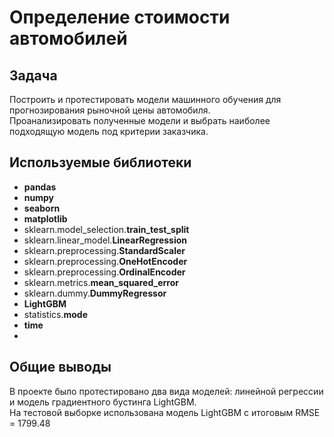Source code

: # Определение стоимости автомобилей
## Задача
Построить и протестировать модели машинного обучения для прогнозирования рыночной цены автомобиля.  
Проанализировать полученные модели и выбрать наиболее подходящую модель под критерии заказчика.

## Используемые библиотеки  
- **pandas**  
- **numpy** 
- **seaborn**  
- **matplotlib**  
- sklearn.model_selection.**train_test_split**  
- sklearn.linear_model.**LinearRegression**  
- sklearn.preprocessing.**StandardScaler**  
- sklearn.preprocessing.**OneHotEncoder**  
- sklearn.preprocessing.**OrdinalEncoder**  
- sklearn.metrics.**mean_squared_error**  
- sklearn.dummy.**DummyRegressor**  
- **LightGBM**
- statistics.**mode**
- **time**
- 
## Общие выводы
В проекте было протестировано два вида моделей: линейной регрессии и модель градиентного бустинга LightGBM.  
На тестовой выборке использована модель LightGBM с итоговым RMSE = 1799.48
============================================================
● Problem: Each line containing "модель" belongs in the answer; pick these out of the material and copy them.

● Exercise output:
Проанализировать полученные модели и выбрать наиболее подходящую модель под критерии заказчика.
В проекте было протестировано два вида моделей: линейной регрессии и модель градиентного бустинга LightGBM.  
На тестовой выборке использована модель LightGBM с итоговым RMSE = 1799.48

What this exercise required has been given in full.